Chancery Court OKs Breach of Fiduciary Duty Claim Against Fresh Market's Ex-GC Over Buyout
Shareholders allege Scott Duggan omitted key pieces of information from a SEC filing ahead of Greensboro, North Carolina-based Fresh Market's $1.36 billion merger with private equity firm Apollo Global Management.
January 06, 2020 at 03:20 PM
4 minute read
The original version of this story was published on Corporate Counsel
Scott Duggan, former general counsel and senior vice president of The Fresh Market Inc., has failed to convince a judge to dismiss a breach of fiduciary duty claim he faces for his role in the publicly traded grocery chain's $1.36 billion buyout.
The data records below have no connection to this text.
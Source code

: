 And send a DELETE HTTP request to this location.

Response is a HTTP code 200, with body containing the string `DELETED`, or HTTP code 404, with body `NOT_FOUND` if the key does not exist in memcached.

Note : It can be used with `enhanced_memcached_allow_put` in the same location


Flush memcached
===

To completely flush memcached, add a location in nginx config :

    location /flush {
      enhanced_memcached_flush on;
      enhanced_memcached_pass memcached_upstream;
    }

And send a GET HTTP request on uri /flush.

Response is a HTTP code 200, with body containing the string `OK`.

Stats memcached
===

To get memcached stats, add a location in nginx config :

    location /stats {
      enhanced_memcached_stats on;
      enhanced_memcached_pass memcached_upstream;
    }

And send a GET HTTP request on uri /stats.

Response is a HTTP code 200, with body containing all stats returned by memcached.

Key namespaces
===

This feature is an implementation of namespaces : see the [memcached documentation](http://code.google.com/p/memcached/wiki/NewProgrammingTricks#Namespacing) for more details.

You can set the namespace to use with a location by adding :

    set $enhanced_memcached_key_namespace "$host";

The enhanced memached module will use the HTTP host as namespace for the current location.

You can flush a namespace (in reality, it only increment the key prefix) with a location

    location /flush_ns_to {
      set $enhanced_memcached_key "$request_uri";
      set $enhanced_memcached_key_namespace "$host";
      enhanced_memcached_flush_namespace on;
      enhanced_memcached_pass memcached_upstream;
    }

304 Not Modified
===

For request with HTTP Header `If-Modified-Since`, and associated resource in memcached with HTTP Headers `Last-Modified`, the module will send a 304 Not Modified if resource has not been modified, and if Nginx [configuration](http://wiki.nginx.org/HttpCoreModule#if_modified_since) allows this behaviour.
Delaware's Chancery Court found in a Dec. 31 decision that the allegations in a shareholder lawsuit could "conceivably support" a claim that Duggan was grossly negligent when he drafted and certified a filing with the U.S. Securities and Exchange Commission in connection with Fresh Market's sale to private equity firm Apollo Global Management.
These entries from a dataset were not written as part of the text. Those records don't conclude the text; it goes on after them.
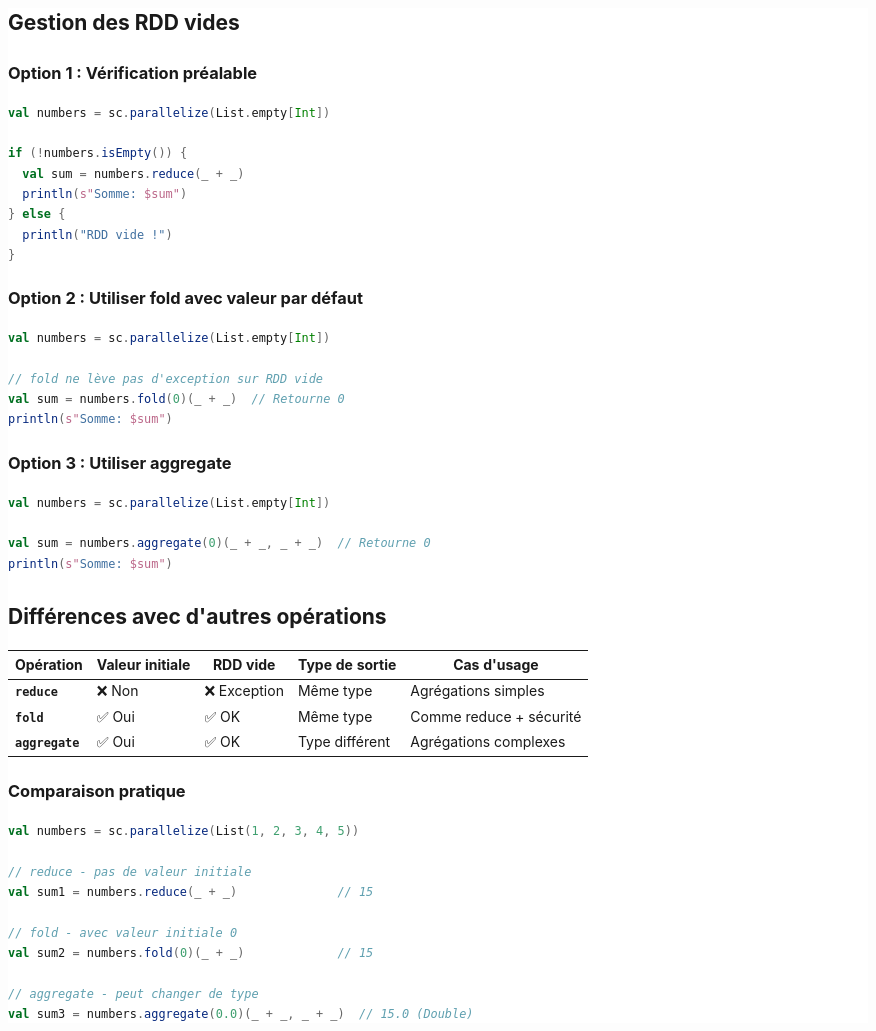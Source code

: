 ## Gestion des RDD vides

### Option 1 : Vérification préalable
```scala
val numbers = sc.parallelize(List.empty[Int])

if (!numbers.isEmpty()) {
  val sum = numbers.reduce(_ + _)
  println(s"Somme: $sum")
} else {
  println("RDD vide !")
}
```

### Option 2 : Utiliser fold avec valeur par défaut
```scala
val numbers = sc.parallelize(List.empty[Int])

// fold ne lève pas d'exception sur RDD vide
val sum = numbers.fold(0)(_ + _)  // Retourne 0
println(s"Somme: $sum")
```

### Option 3 : Utiliser aggregate
```scala
val numbers = sc.parallelize(List.empty[Int])

val sum = numbers.aggregate(0)(_ + _, _ + _)  // Retourne 0
println(s"Somme: $sum")
```

## Différences avec d'autres opérations

| Opération | Valeur initiale | RDD vide | Type de sortie | Cas d'usage |
|-----------|-----------------|----------|----------------|-------------|
| **`reduce`** | ❌ Non | ❌ Exception | Même type | Agrégations simples |
| **`fold`** | ✅ Oui | ✅ OK | Même type | Comme reduce + sécurité |
| **`aggregate`** | ✅ Oui | ✅ OK | Type différent | Agrégations complexes |

### Comparaison pratique
```scala
val numbers = sc.parallelize(List(1, 2, 3, 4, 5))

// reduce - pas de valeur initiale
val sum1 = numbers.reduce(_ + _)              // 15

// fold - avec valeur initiale 0
val sum2 = numbers.fold(0)(_ + _)             // 15

// aggregate - peut changer de type
val sum3 = numbers.aggregate(0.0)(_ + _, _ + _)  // 15.0 (Double)
```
According to the court, the schedule 14D-9 filing in question—Fresh Market's response to Apollo's takeover bid—omitted the following key pieces of information:
- Fresh Market former chairman and CEO Ray Berry lied to the company's board about having reached a behind-the-scenes agreement with Apollo before the 2016 merger.
- Berry had expressed a "clear preference" for Apollo and was unwilling to consider offers from other firms.
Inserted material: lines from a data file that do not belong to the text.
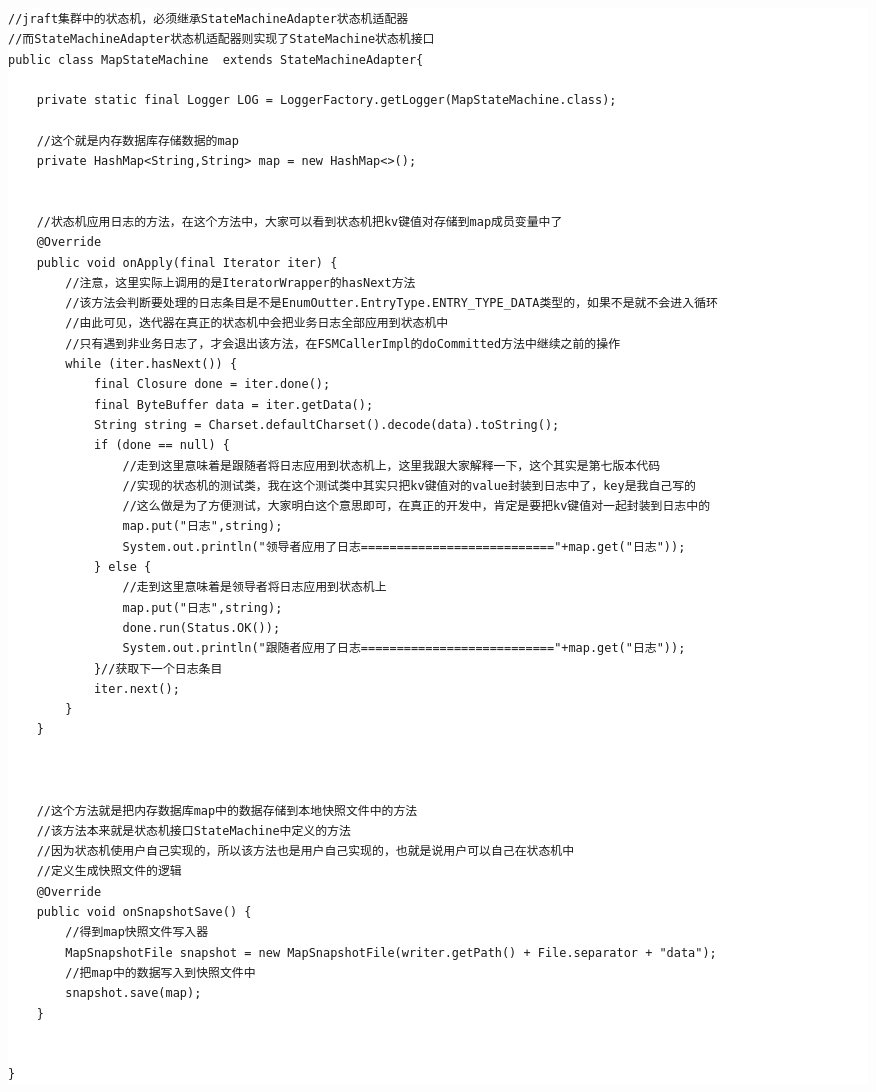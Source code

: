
 ```
//jraft集群中的状态机，必须继承StateMachineAdapter状态机适配器
//而StateMachineAdapter状态机适配器则实现了StateMachine状态机接口
public class MapStateMachine  extends StateMachineAdapter{

    private static final Logger LOG = LoggerFactory.getLogger(MapStateMachine.class);

    //这个就是内存数据库存储数据的map
    private HashMap<String,String> map = new HashMap<>();


    //状态机应用日志的方法，在这个方法中，大家可以看到状态机把kv键值对存储到map成员变量中了
    @Override
    public void onApply(final Iterator iter) {
        //注意，这里实际上调用的是IteratorWrapper的hasNext方法
        //该方法会判断要处理的日志条目是不是EnumOutter.EntryType.ENTRY_TYPE_DATA类型的，如果不是就不会进入循环
        //由此可见，迭代器在真正的状态机中会把业务日志全部应用到状态机中
        //只有遇到非业务日志了，才会退出该方法，在FSMCallerImpl的doCommitted方法中继续之前的操作
        while (iter.hasNext()) {
            final Closure done = iter.done();
            final ByteBuffer data = iter.getData();
            String string = Charset.defaultCharset().decode(data).toString();
            if (done == null) {
                //走到这里意味着是跟随者将日志应用到状态机上，这里我跟大家解释一下，这个其实是第七版本代码
                //实现的状态机的测试类，我在这个测试类中其实只把kv键值对的value封装到日志中了，key是我自己写的
                //这么做是为了方便测试，大家明白这个意思即可，在真正的开发中，肯定是要把kv键值对一起封装到日志中的
                map.put("日志",string);
                System.out.println("领导者应用了日志==========================="+map.get("日志"));
            } else {
                //走到这里意味着是领导者将日志应用到状态机上
                map.put("日志",string);
                done.run(Status.OK());
                System.out.println("跟随者应用了日志==========================="+map.get("日志"));
            }//获取下一个日志条目
            iter.next();
        }
    }



    //这个方法就是把内存数据库map中的数据存储到本地快照文件中的方法
    //该方法本来就是状态机接口StateMachine中定义的方法
    //因为状态机使用户自己实现的，所以该方法也是用户自己实现的，也就是说用户可以自己在状态机中
    //定义生成快照文件的逻辑
    @Override
    public void onSnapshotSave() {
        //得到map快照文件写入器
        MapSnapshotFile snapshot = new MapSnapshotFile(writer.getPath() + File.separator + "data");
        //把map中的数据写入到快照文件中
        snapshot.save(map);
    }
    
    
}
```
- Berry indicated he might sell his shares in the company if it did not pursue the sale with Apollo.
- The "depth and breadth" of shareholder pressure to sell.
Vice chancellor Sam Glasscock noted in the opinion that the Delaware Supreme Court already held that the SEC filing "presents a distorted narrative." He wrote that based on Duggan's "role as general counsel, and given the sales process as pled, I can infer that the omitted facts were omitted with his knowledge.
"It is reasonably conceivable that crafting such a narrative to stockholders, while possessed of the information evincing its inadequacy, represents gross negligence on Duggan's part," he added.
"Of course, another reasonable interpretation is that the 14D-9 represents a good faith but failed effort to make reasonable disclosures," he wrote, "but given the pleading stage, I must choose the inference favoring the plaintiff."
An attorney for the shareholder class, Joel Friedlander of Friedlander & Gorris in Wilmington, Delaware, declined to comment on the decision. Attempts to reach Duggan and his attorneys at Wilson Sonsini Goodrich & Rosati, also in Wilmington, were unsuccessful.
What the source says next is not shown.